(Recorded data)

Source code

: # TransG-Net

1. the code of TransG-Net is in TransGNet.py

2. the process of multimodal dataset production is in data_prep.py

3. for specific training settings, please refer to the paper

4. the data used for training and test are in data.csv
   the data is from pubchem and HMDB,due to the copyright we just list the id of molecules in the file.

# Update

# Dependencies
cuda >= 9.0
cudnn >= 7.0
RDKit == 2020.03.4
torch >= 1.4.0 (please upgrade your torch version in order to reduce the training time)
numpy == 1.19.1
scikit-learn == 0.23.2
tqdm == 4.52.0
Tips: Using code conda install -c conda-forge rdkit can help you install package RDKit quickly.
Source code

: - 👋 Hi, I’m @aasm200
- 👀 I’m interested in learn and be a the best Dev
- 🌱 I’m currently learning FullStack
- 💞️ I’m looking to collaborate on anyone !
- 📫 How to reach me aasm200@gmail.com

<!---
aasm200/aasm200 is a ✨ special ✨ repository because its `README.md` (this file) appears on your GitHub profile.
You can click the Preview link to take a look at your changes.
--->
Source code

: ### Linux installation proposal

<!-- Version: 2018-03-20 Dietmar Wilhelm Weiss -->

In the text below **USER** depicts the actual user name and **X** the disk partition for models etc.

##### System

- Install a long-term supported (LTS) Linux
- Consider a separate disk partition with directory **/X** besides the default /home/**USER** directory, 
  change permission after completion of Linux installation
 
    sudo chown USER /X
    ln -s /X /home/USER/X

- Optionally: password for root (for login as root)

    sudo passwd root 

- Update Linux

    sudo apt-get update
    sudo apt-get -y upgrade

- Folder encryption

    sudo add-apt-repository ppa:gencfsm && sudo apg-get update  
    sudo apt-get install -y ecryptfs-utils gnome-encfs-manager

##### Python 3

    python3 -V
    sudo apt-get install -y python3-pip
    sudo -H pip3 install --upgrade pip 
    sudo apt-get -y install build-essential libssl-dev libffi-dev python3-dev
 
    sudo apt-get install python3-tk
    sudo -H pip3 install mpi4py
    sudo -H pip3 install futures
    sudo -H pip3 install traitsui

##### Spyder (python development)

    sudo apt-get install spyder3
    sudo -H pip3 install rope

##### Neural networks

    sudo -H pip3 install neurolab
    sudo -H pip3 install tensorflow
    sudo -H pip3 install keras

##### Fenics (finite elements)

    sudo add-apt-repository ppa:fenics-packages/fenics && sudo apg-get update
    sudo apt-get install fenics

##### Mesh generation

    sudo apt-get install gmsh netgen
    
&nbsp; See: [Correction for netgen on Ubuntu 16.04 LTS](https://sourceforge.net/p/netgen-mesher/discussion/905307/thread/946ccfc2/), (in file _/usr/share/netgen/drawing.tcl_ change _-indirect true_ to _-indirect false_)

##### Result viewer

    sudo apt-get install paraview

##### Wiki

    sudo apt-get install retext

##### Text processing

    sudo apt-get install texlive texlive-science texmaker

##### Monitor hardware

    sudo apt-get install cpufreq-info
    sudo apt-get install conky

## Work instructions
Nothing in the data may differ; print all of it exactly as written.

## Result for this exercise
Source code

: # TransG-Net

1. the code of TransG-Net is in TransGNet.py

2. the process of multimodal dataset production is in data_prep.py

3. for specific training settings, please refer to the paper

4. the data used for training and test are in data.csv
   the data is from pubchem and HMDB,due to the copyright we just list the id of molecules in the file.

# Update

# Dependencies
cuda >= 9.0
cudnn >= 7.0
RDKit == 2020.03.4
torch >= 1.4.0 (please upgrade your torch version in order to reduce the training time)
numpy == 1.19.1
scikit-learn == 0.23.2
tqdm == 4.52.0
Tips: Using code conda install -c conda-forge rdkit can help you install package RDKit quickly.
Source code

: - 👋 Hi, I’m @aasm200
- 👀 I’m interested in learn and be a the best Dev
- 🌱 I’m currently learning FullStack
- 💞️ I’m looking to collaborate on anyone !
- 📫 How to reach me aasm200@gmail.com

<!---
aasm200/aasm200 is a ✨ special ✨ repository because its `README.md` (this file) appears on your GitHub profile.
You can click the Preview link to take a look at your changes.
--->
Source code

: ### Linux installation proposal

<!-- Version: 2018-03-20 Dietmar Wilhelm Weiss -->

In the text below **USER** depicts the actual user name and **X** the disk partition for models etc.

##### System

- Install a long-term supported (LTS) Linux
- Consider a separate disk partition with directory **/X** besides the default /home/**USER** directory, 
  change permission after completion of Linux installation
 
    sudo chown USER /X
    ln -s /X /home/USER/X

- Optionally: password for root (for login as root)

    sudo passwd root 

- Update Linux

    sudo apt-get update
    sudo apt-get -y upgrade

- Folder encryption

    sudo add-apt-repository ppa:gencfsm && sudo apg-get update  
    sudo apt-get install -y ecryptfs-utils gnome-encfs-manager

##### Python 3

    python3 -V
    sudo apt-get install -y python3-pip
    sudo -H pip3 install --upgrade pip 
    sudo apt-get -y install build-essential libssl-dev libffi-dev python3-dev
 
    sudo apt-get install python3-tk
    sudo -H pip3 install mpi4py
    sudo -H pip3 install futures
    sudo -H pip3 install traitsui

##### Spyder (python development)

    sudo apt-get install spyder3
    sudo -H pip3 install rope

##### Neural networks

    sudo -H pip3 install neurolab
    sudo -H pip3 install tensorflow
    sudo -H pip3 install keras

##### Fenics (finite elements)

    sudo add-apt-repository ppa:fenics-packages/fenics && sudo apg-get update
    sudo apt-get install fenics

##### Mesh generation

    sudo apt-get install gmsh netgen
    
&nbsp; See: [Correction for netgen on Ubuntu 16.04 LTS](https://sourceforge.net/p/netgen-mesher/discussion/905307/thread/946ccfc2/), (in file _/usr/share/netgen/drawing.tcl_ change _-indirect true_ to _-indirect false_)

##### Result viewer

    sudo apt-get install paraview

##### Wiki

    sudo apt-get install retext

##### Text processing

    sudo apt-get install texlive texlive-science texmaker

##### Monitor hardware

    sudo apt-get install cpufreq-info
    sudo apt-get install conky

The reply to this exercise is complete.